* [PROVIDED INFORMATION]:
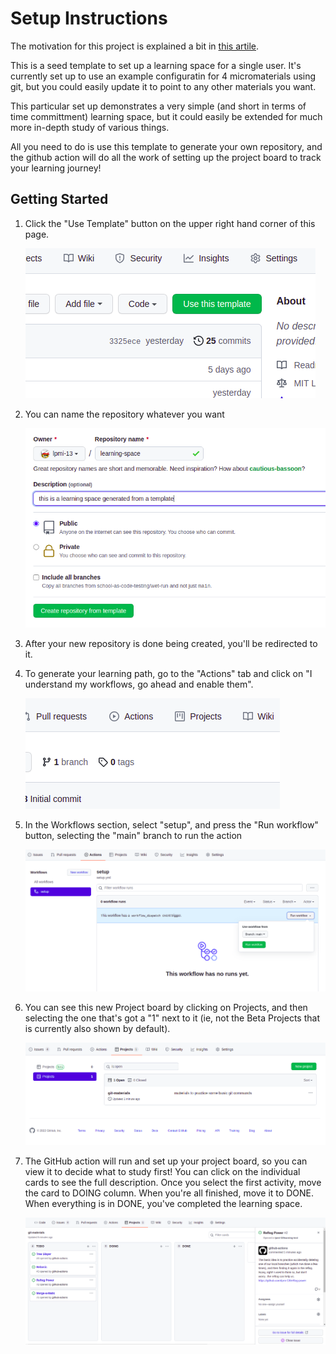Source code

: # Setup Instructions

The motivation for this project is explained a bit in [this artile](https://micromaterialsblog.wordpress.com/2022/03/07/learning-spaces-automated-micromaterials-orchestration/).

This is a seed template to set up a learning space for a single user. It's currently set up to use an example configuratin for 4 micromaterials using git, but you could easily update it to point to any other materials you want.

This particular set up demonstrates a very simple (and short in terms of time committment) learning space, but it could easily be extended for much more in-depth study of various things.

All you need to do is use this template to generate your own repository, and the github action will do all the work of setting up the project board to track your learning journey!

## Getting Started

1. Click the "Use Template" button on the upper right hand corner of this page.

   ![the use template button](./assets/use-this-template.png)

2. You can name the repository whatever you want

   ![naming the new repository](./assets/name-the-new-repo.png)

3. After your new repository is done being created, you'll be redirected to it.

4. To generate your learning path, go to the "Actions" tab and click on "I understand my workflows, go ahead and enable them".

   ![actions tab](./assets/actions-tab.png)

5. In the Workflows section, select "setup", and press the "Run workflow" button, selecting the "main" branch to run the action

   ![running the workflow to set up the repo](./assets/run-the-action.png)

6. You can see this new Project board by clicking on Projects, and then selecting the one that's got a "1" next to it (ie, not the Beta Projects that is currently also shown by default).

   ![the projects view](./assets/your-learning-board.png)

7. The GitHub action will run and set up your project board, so you can view it to decide what to study first! You can click on the individual cards to see the full description. Once you select the first activity, move the card to DOING column. When you're all finished, move it to DONE. When everything is in DONE, you've completed the learning space.

   ![the generated learning board](./assets/your-learning-board-columns.png)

* [ASSIGNMENT]: Start at the top of the entries and repeat each line exactly, ending at the line that contains "This is a seed". Pictures are not part of the copy.

* [RESPONSE FOR THIS EXERCISE]:
Source code

: # Setup Instructions

The motivation for this project is explained a bit in [this artile](https://micromaterialsblog.wordpress.com/2022/03/07/learning-spaces-automated-micromaterials-orchestration/).

This is a seed template to set up a learning space for a single user. It's currently set up to use an example configuratin for 4 micromaterials using git, but you could easily update it to point to any other materials you want.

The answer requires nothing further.